You can probably quite easily understand that certain block layouts require fewer long wires to cross the chip connecting blocks to each other, to bus fabrics, or what have you, resulting in a simpler metal stack.

You can also probably imagine that the number of possible permutations of the block layout on the bottom silicon layer and the wire layouts in the metal stack is mind boggling. Tiny changes in block placement at the silicon layer can lead to exponential growth in the wiring, for example. Searching through the possible combinations of block placement and wiring complexity therefore tends to be done by computer.

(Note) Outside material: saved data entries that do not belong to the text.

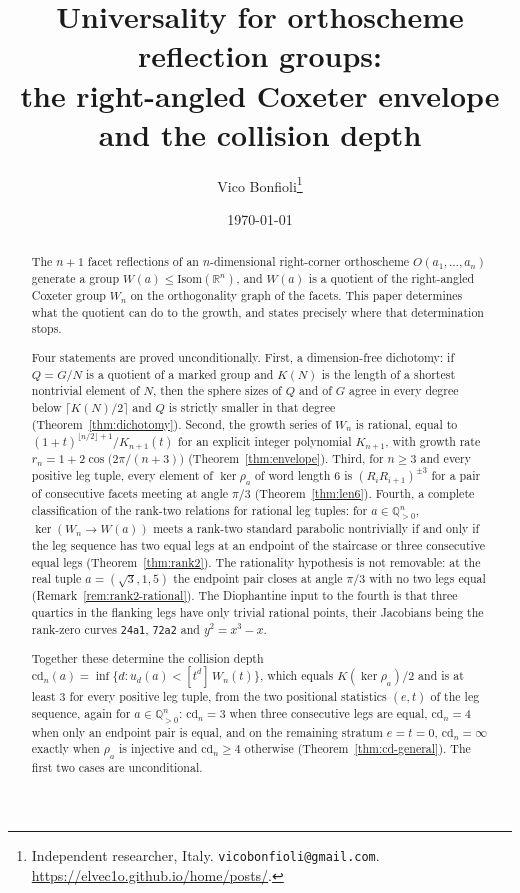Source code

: \documentclass[11pt,a4paper]{article}
\title{\textbf{Universality for orthoscheme reflection groups:\\
the right-angled Coxeter envelope and the collision depth}}
\author{Vico Bonfioli\thanks{Independent researcher, Italy.
\texttt{vicobonfioli@gmail.com}.\,
\url{https://elvec1o.github.io/home/posts/}.}}
\date{\today}
\newcommand{\R}{\mathbb{R}}
\newcommand{\Q}{\mathbb{Q}}
\newcommand{\Isom}{\mathrm{Isom}}
\newcommand{\cd}{\mathrm{cd}}
\theoremstyle{definition}
\theoremstyle{remark}
\theoremstyle{plain}
\begin{document}
\sloppy
\maketitle

\begin{abstract}
The $n+1$ facet reflections of an $n$-dimensional right-corner orthoscheme
$O(a_1,\dots,a_n)$ generate a group $W(a)\le\Isom(\R^n)$, and $W(a)$ is a quotient of the
right-angled Coxeter group $W_n$ on the orthogonality graph of the facets. This paper
determines what the quotient can do to the growth, and states precisely where that
determination stops.

Four statements are proved unconditionally. First, a dimension-free dichotomy: if $Q=G/N$
is a quotient of a marked group and $K(N)$ is the length of a shortest nontrivial element of
$N$, then the sphere sizes of $Q$ and of $G$ agree in every degree below $\lceil K(N)/2\rceil$
and $Q$ is strictly smaller in that degree (Theorem~\ref{thm:dichotomy}). Second, the growth
series of $W_n$ is rational, equal to $(1+t)^{\lfloor n/2\rfloor+1}/K_{n+1}(t)$ for an explicit
integer polynomial $K_{n+1}$, with growth rate $r_n=1+2\cos\bigl(2\pi/(n+3)\bigr)$
(Theorem~\ref{thm:envelope}). Third, for $n\ge3$ and every positive leg tuple, every element of
$\ker\rho_a$ of word length $6$ is $(R_iR_{i+1})^{\pm3}$ for a pair of consecutive facets
meeting at angle $\pi/3$ (Theorem~\ref{thm:len6}). Fourth, a complete classification of the
rank-two relations for rational leg tuples: for $a\in\Q_{>0}^n$, $\ker(W_n\to W(a))$ meets a
rank-two standard parabolic nontrivially if and only if the leg sequence has two equal legs at
an endpoint of the staircase or three consecutive equal legs (Theorem~\ref{thm:rank2}). The
rationality hypothesis is not removable: at the real tuple $a=(\sqrt3,1,5)$ the endpoint pair
closes at angle $\pi/3$ with no two legs equal (Remark~\ref{rem:rank2-rational}). The
Diophantine input to the fourth is that
three quartics in the flanking legs have only trivial rational points, their Jacobians being
the rank-zero curves \texttt{24a1}, \texttt{72a2} and $y^2=x^3-x$.

Together these determine the collision depth
$\cd_n(a)=\inf\{d:u_d(a)<[t^d]\,W_n(t)\}$, which equals $K(\ker\rho_a)/2$ and is at least $3$
for every positive leg tuple, from the two positional statistics $(e,t)$ of the leg sequence,
again for $a\in\Q_{>0}^n$:
$\cd_n=3$ when three consecutive legs are equal, $\cd_n=4$ when only an endpoint pair is equal,
and on the remaining stratum $e=t=0$, $\cd_n=\infty$ exactly when $\rho_a$ is injective and
$\cd_n\ge4$ otherwise (Theorem~\ref{thm:cd-general}). The first two cases are unconditional.


\end{abstract}
\end{document}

The bounding conditions for that search tend to be block frequency (because the clock for the chip has to propagate through all of the blocks), power (more transistors equals more power, relative to a fixed input voltage and frequency), and area (because the area has a physical cost in dollars for the silicon and the metal stack that wires it all up). There are many more in reality, and the EDA tools vendors tend to sell the software that figures it all out. The important thing to note is that finding an optimal layout for one input factor can cause huge changes in all of the others.

Now it is possible for a human being to lay out parts of the design, and there are reasons why that might be desirable. The layout software is guided by an engineer or set of engineers, but it might only have a certain number of possible search strategies baked into it, and they'll all be bound by the characteristics we talked about before: power, area, frequency, and so on.

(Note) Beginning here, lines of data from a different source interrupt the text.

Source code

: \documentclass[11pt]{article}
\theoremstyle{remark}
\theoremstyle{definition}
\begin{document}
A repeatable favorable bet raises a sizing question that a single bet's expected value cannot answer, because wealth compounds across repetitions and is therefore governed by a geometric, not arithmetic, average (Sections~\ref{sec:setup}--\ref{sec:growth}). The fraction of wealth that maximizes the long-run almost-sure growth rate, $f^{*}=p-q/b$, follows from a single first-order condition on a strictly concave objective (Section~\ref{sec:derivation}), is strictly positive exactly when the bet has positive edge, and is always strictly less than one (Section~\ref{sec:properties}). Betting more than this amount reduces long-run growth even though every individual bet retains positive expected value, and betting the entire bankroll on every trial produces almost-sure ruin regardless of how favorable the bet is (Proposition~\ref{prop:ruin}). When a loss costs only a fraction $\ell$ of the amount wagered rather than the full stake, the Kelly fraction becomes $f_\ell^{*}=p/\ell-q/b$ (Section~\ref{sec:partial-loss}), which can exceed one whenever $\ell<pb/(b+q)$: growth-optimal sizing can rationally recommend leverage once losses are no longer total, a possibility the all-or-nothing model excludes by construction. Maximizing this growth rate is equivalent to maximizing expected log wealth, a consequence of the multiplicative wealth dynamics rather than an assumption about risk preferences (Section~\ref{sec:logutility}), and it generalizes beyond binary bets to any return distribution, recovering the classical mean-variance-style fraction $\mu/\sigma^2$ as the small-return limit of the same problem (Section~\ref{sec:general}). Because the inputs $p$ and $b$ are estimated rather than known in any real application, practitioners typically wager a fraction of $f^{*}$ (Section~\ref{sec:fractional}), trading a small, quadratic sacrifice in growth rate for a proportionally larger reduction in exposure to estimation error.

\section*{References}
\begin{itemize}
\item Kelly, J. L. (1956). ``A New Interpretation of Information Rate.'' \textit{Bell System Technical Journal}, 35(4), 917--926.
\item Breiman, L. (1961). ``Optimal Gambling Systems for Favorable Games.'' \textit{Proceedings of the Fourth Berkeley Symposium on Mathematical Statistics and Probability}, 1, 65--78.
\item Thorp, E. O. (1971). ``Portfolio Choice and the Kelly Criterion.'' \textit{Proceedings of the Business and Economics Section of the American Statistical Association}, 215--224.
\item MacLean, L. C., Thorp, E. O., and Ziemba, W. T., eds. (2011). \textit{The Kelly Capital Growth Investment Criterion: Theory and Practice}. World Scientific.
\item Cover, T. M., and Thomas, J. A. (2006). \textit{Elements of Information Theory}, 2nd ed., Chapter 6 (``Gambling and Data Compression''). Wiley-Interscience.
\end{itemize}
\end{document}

You can also probably imagine that the number of possible permutations of the block layout on the bottom silicon layer and the wire layouts in the metal stack is mind boggling.

However there's one important characteristic to the boundary conditions of the layout software: time. Because finding the final layout solution is an exponential problem in terms of the number of the number of input conditions, the software has to somehow limit its run time. If the software isn't sophisticated enough to find an acceptable layout for the usual input parameters, it's possible for skilled folks to step in and either partially or fully guide the software to the solution the chip designer is looking for.

Finding fully or partially laid out digital logic in complex, large microprocessors is rare, but it does happen. You can imagine that the reasons why it does happen are to really optimize the last few percent of a design in a certain way, to do the best possible job on performance, power, and area. I've looked at dozens of large chip designs in the last few years, in detail, and I've seen hand-optimized layout just once. I think. I say I think because it's very hard to tell, as you can imagine.

Clocking
It's worth talking about clocking of large chips here, just briefly, since it's such a big part of certain designs. The way a clock is applied to digital logic means that the clock propagates through a block's cells, driving them pretty much in a wave carried by the wires that route through the metal stack. The clocks applied to a modern large design are complex, because they're designed to cover a large range and move between levels and lock quickly. They're also varied, because there's no one clock to govern a single system-on-chip, so you find anywhere from a few to dozens of clock sources in today's designs.

The length of the wires is the biggest factor in figuring out the delay of the clock travelling along them. That delay is the main limit for the peak operating frequency of a given block. Factor it into whatever else is sharing the same clock source, and it's possible for a single block in a modern design to limit the peak frequency of all other blocks that share the same clock.

The clock is effectively a tree. It's generated at the root source and moves along the branches, which are the main feeding wires, to the leaves, which are the wires farthest from the source.

The clock tree is sometimes able to account for a non-trivial portion of a design's area, since it needs to effectively feed the numerous complex blocks within a modern design. I point out the clocking just to give you an idea that not all of the area on a modern chip is dedicated to computational logic, and that clocking setups and clock variation strategies to keep power under control are an increasingly large part of modern chip designs.